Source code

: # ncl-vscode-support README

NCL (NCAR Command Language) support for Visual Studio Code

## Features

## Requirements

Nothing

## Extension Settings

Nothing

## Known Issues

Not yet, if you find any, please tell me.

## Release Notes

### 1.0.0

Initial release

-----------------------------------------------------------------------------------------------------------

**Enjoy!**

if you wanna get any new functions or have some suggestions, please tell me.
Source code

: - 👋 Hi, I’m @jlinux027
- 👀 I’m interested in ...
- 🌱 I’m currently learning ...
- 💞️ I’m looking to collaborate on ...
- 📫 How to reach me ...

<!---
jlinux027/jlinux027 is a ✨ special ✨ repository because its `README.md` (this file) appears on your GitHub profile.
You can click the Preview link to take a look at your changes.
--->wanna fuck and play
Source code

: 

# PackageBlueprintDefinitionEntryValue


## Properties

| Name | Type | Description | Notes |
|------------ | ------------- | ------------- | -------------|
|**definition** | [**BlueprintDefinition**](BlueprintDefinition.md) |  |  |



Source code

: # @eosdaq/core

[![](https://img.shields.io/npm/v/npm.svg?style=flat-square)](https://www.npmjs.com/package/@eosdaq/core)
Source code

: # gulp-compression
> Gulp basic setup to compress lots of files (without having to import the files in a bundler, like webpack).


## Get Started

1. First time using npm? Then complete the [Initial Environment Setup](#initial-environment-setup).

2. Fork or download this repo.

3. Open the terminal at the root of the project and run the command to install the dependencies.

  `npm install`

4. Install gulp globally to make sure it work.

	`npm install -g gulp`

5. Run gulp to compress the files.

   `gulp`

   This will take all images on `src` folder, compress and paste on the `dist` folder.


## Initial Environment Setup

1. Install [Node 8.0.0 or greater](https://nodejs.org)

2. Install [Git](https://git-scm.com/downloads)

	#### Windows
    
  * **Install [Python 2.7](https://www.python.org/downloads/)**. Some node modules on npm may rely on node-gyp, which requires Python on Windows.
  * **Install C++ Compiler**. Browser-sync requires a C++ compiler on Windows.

== What the task asks ==
Please return every line of the records that contains the word "files".

== The answer ==
> Gulp basic setup to compress lots of files (without having to import the files in a bundler, like webpack).
5. Run gulp to compress the files.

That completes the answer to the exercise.